Safety and Efficacy of Intrapleural Tissue Plasminogen Activator and DNase during Extended Use in Complicated Pleural Space Infections

Jason R McClune 1, Candice L Wilshire 2, Jed A Gorden 2, Brian E Louie 2, Alexander S Farviar 2, Michael J Stefanski 1, Eric Vallieres 2, Ralph W Aye 2, Christopher R Gilbert 2,*
PMCID: PMC4944060  PMID: 27445574

Abstract

The use of intrapleural therapy with tissue plasminogen activator and DNase improves outcomes in patients with complicated pleural space infections. However, little data exists for the use of combination intrapleural therapy after the initial dosing period of six doses. We sought to describe the safety profile and outcomes of intrapleural therapy beyond this standard dosing. A retrospective review of patients receiving intrapleural therapy with tissue plasminogen activator and DNase was performed at two institutions. We identified 101 patients from January 2013 to August 2015 receiving intrapleural therapy for complicated pleural space infection. The extended use of intrapleural tissue plasminogen activator and DNase therapy beyond six doses was utilized in 20% (20/101) of patients. The mean number of doses in those undergoing extended dosing was 9.8 (range of 7–16). Within the population studied there appears to be no statistically significant increased risk of complications, need for surgical referral, or outcome differences when comparing those receiving standard or extended dosing intrapleural therapy. Future prospective study of intrapleural therapy as an alternative option for patients who fail initial pleural drainage and are unable to tolerate/accept a surgical intervention appears a potential area of study.

1. Introduction

Pleural space infections have been described since the time of Hippocrates [14] and unfortunately remain an ongoing problem in modern day healthcare [57]. While morbidity and mortality have improved [2], recent data suggests growing concerns related to pleural infection incidence and management [811].
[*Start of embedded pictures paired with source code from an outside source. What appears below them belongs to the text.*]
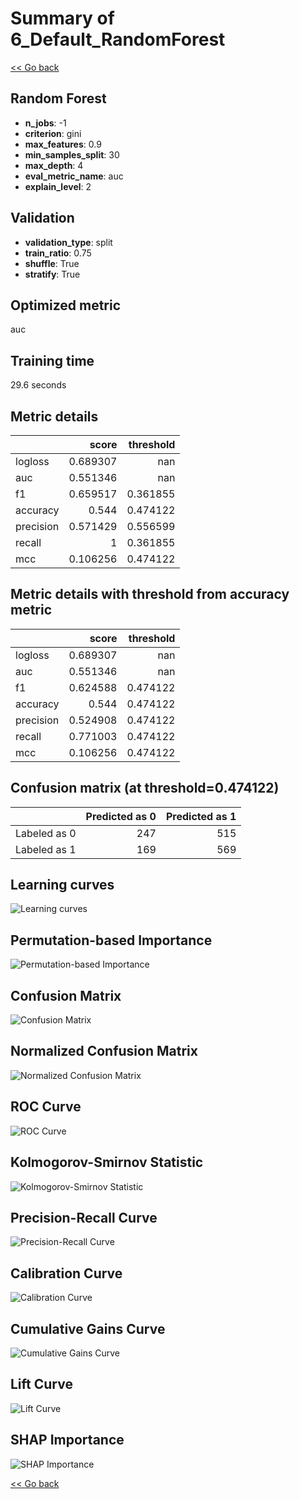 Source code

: # Summary of 6_Default_RandomForest

[<< Go back](../README.md)

## Random Forest

- **n_jobs**: -1
- **criterion**: gini
- **max_features**: 0.9
- **min_samples_split**: 30
- **max_depth**: 4
- **eval_metric_name**: auc
- **explain_level**: 2

## Validation

- **validation_type**: split
- **train_ratio**: 0.75
- **shuffle**: True
- **stratify**: True

## Optimized metric

auc

## Training time

29.6 seconds

## Metric details

|           |    score |   threshold |
|:----------|---------:|------------:|
| logloss   | 0.689307 |  nan        |
| auc       | 0.551346 |  nan        |
| f1        | 0.659517 |    0.361855 |
| accuracy  | 0.544    |    0.474122 |
| precision | 0.571429 |    0.556599 |
| recall    | 1        |    0.361855 |
| mcc       | 0.106256 |    0.474122 |

## Metric details with threshold from accuracy metric

|           |    score |   threshold |
|:----------|---------:|------------:|
| logloss   | 0.689307 |  nan        |
| auc       | 0.551346 |  nan        |
| f1        | 0.624588 |    0.474122 |
| accuracy  | 0.544    |    0.474122 |
| precision | 0.524908 |    0.474122 |
| recall    | 0.771003 |    0.474122 |
| mcc       | 0.106256 |    0.474122 |

## Confusion matrix (at threshold=0.474122)

|              |   Predicted as 0 |   Predicted as 1 |
|:-------------|-----------------:|-----------------:|
| Labeled as 0 |              247 |              515 |
| Labeled as 1 |              169 |              569 |

## Learning curves

![Learning curves](learning_curves.png)

## Permutation-based Importance

![Permutation-based Importance](permutation_importance.png)

## Confusion Matrix

![Confusion Matrix](confusion_matrix.png)

## Normalized Confusion Matrix

![Normalized Confusion Matrix](confusion_matrix_normalized.png)

## ROC Curve

![ROC Curve](roc_curve.png)

## Kolmogorov-Smirnov Statistic

![Kolmogorov-Smirnov Statistic](ks_statistic.png)

## Precision-Recall Curve

![Precision-Recall Curve](precision_recall_curve.png)

## Calibration Curve

![Calibration Curve](calibration_curve_curve.png)

## Cumulative Gains Curve

![Cumulative Gains Curve](cumulative_gains_curve.png)

## Lift Curve

![Lift Curve](lift_curve.png)

## SHAP Importance

![SHAP Importance](shap_importance.png)

[<< Go back](../README.md)
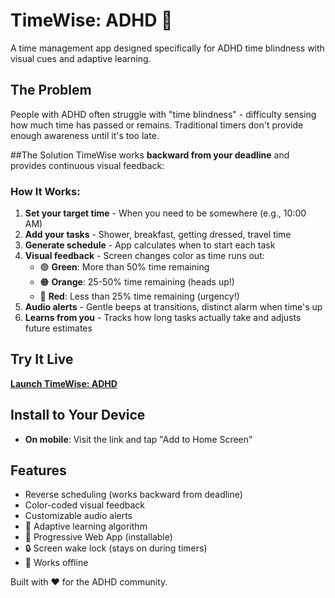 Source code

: # TimeWise: ADHD 🧠
A time management app designed specifically for ADHD time blindness with visual cues and adaptive learning.

## The Problem
People with ADHD often struggle with "time blindness" - difficulty sensing how much time has passed or remains. Traditional timers don't provide enough awareness until it's too late.

##The Solution
TimeWise works **backward from your deadline** and provides continuous visual feedback:

### How It Works:
1. **Set your target time** - When you need to be somewhere (e.g., 10:00 AM)
2. **Add your tasks** - Shower, breakfast, getting dressed, travel time
3. **Generate schedule** - App calculates when to start each task
4. **Visual feedback** - Screen changes color as time runs out:
   - 🟢 **Green**: More than 50% time remaining 
   - 🟠 **Orange**: 25-50% time remaining (heads up!)
   - 🔴 **Red**: Less than 25% time remaining (urgency!)
5. **Audio alerts** - Gentle beeps at transitions, distinct alarm when time's up
6. **Learns from you** - Tracks how long tasks actually take and adjusts future estimates

## Try It Live
**[Launch TimeWise: ADHD](https://holley013.github.io/timewiseadhd/)**

## Install to Your Device
- **On mobile**: Visit the link and tap "Add to Home Screen" 

## Features
- Reverse scheduling (works backward from deadline)
- Color-coded visual feedback
- Customizable audio alerts
- 🧠 Adaptive learning algorithm
- 📱 Progressive Web App (installable)
- 🔒 Screen wake lock (stays on during timers)
- 💾 Works offline

Built with ❤️ for the ADHD community.
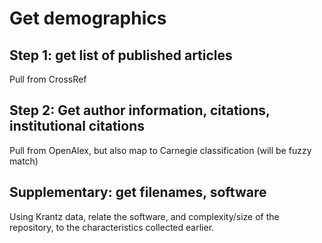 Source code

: # Get demographics

## Step 1: get list of published articles

Pull from CrossRef

## Step 2: Get author information, citations, institutional citations

Pull from OpenAlex, but also map to Carnegie classification (will be fuzzy match)


## Supplementary: get filenames, software

Using Krantz data, relate the software, and complexity/size of the repository, to the characteristics collected earlier. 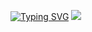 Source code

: <a href="https://git.io/typing-svg"><img src="https://readme-typing-svg.demolab.com?font=Fira+Code&pause=1000&color=7382F7&background=009CFF00&random=true&width=435&lines=Hi+there+%F0%9F%91%8B" alt="Typing SVG" /></a>
<picture>
  <source
    srcset="https://github-readme-stats.vercel.app/api?username=Pa-dej&show_icons=true&theme=dark"
    media="(prefers-color-scheme: dark)"
  />
  <source
    srcset="https://github-readme-stats.vercel.app/api?username=Pa-dej&show_icons=true"
    media="(prefers-color-scheme: dark), (prefers-color-scheme: no-preference)"
  />
  <img src="https://github-readme-stats.vercel.app/api?username=Pa-dej&show_icons=true&bg_color=00000000" />
</picture>

<!--
**Pa-dej/Pa-dej** is a ✨ _special_ ✨ repository because its `README.md` (this file) appears on your GitHub profile.

Here are some ideas to get you started:

- 🔭 I’m currently working on ...
- 🌱 I’m currently learning ...
- 👯 I’m looking to collaborate on ...
- 🤔 I’m looking for help with ...
- 💬 Ask me about ...
- 📫 How to reach me: ...
- 😄 Pronouns: ...
- ⚡ Fun fact: ...
-->
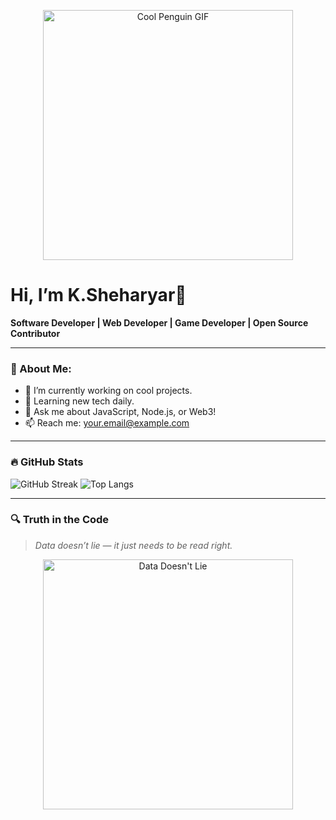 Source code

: <!--
**SheharyarRao/SheharyarRao** is a ✨ _special_ ✨ repository because its `README.md` (this file) appears on your GitHub profile.

Here are some ideas to get you started:

- 🔭 I’m currently working on ...
- 🌱 I’m currently learning ...
- 👯 I’m looking to collaborate on ...
- 🤔 I’m looking for help with ...
- 💬 Ask me about ...
- 📫 How to reach me: ...
- 😄 Pronouns: ...
- ⚡ Fun fact: ...
-->
<p align="center">
  <img src="https://media.giphy.com/media/JqmupuTVZYaQX5s094/giphy.gif" width="400" alt="Cool Penguin GIF" />
</p>




# Hi, I’m K.Sheharyar👋

**Software Developer | Web Developer | Game Developer | Open Source Contributor**

---

### 🧠 About Me:
- 🔭 I’m currently working on cool projects.
- 🌱 Learning new tech daily.
- 💬 Ask me about JavaScript, Node.js, or Web3!
- 📫 Reach me: your.email@example.com

---

### 🔥 GitHub Stats

![GitHub Streak](https://github-readme-streak-stats.herokuapp.com/?user=yourusername&theme=dark)
![Top Langs](https://github-readme-stats.vercel.app/api/top-langs/?username=yourusername&layout=compact&theme=dark)

---

### 🔍 Truth in the Code  
> *Data doesn’t lie — it just needs to be read right.*

<p align="center">
  <img src="https://media.giphy.com/media/v1.Y2lkPTc5MGI3NjExajg4cXh3c3MzN3BreDc3MDZ1aW5kcmdmMXg0bGUydHBwZzFhYmgxOCZlcD12MV9naWZzX3NlYXJjaCZjdD1n/LaVp0AyqR5bGsC5Cbm/giphy.gif" alt="Data Doesn't Lie" width="400" />
</p>






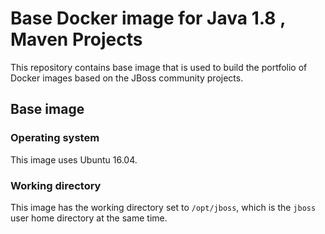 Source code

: # Base Docker image for Java 1.8 , Maven Projects 

This repository contains base image that is used to build the portfolio of Docker images based on the JBoss community projects. 

## Base image

### Operating system

This image uses Ubuntu 16.04.

### Working directory

This image has the working directory set to `/opt/jboss`, which is the `jboss` user home directory at the same time.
Complicated pleural space infections (empyema and complicated parapneumonic effusions) develop in up to two-thirds of those hospitalized with pneumonia, subsequently associated with a 10–20% mortality [6]. While debate regarding surgical versus nonsurgical management exists [5, 1217], the use of antimicrobials and pleural drainage appears to remain a basic tenement of treatment [6]. While empyema has historically been a surgical disease, more recent randomized clinical trial has suggested the use of intrapleural therapy with a combination of a direct-acting fibrinolytic agent (recombinant tissue plasminogen activator) and a hydrolytic enzyme of DNA (deoxyribonuclease) improves radiographic and clinical outcomes (including the need for surgical referral) in patients with complicated pleural space infections [18]. This protocol utilizes six doses of tissue plasminogen activator (t-PA) and DNase over 72 hours; however, to our knowledge the efficacy and safety profile of extended use of this therapy remains unknown. We sought to describe the safety profile and outcomes of extended (>6 consecutive doses) use in adult patients with complicated pleural space infections.

2. Methods

A retrospective review of all patients receiving t-PA and DNase at two institutions (Swedish Medical Center and Penn State Milton S. Hershey Medical Center) was performed, from January 2013 to August 2015. The institutional review board at both institutions approved this study (Penn State Milton S. Hershey Medical Center, STUDY00002820, and Swedish Medical Center, 5845S-15) and the requirement for informed consent for data collection and analysis was waived.

Pharmacy databases were queried for intrapleural use of recombinant human DNase (Pulmozyme, Roche) and recombinant tissue plasminogen activator (Actilyse, Boehringer Ingelheim). Inclusion criteria for analysis included (1) confirmed/suspected empyema or complicated parapneumonic effusion undergoing tube thoracostomy drainage, (2) inpatient use of IPFT in consecutive fashion (totaling greater than 3 doses), and (3) age > 18 years. Exclusion criteria included previous pleural interventions (other than antibiotics and tube thoracostomy placement) for infection or an incomplete medical record.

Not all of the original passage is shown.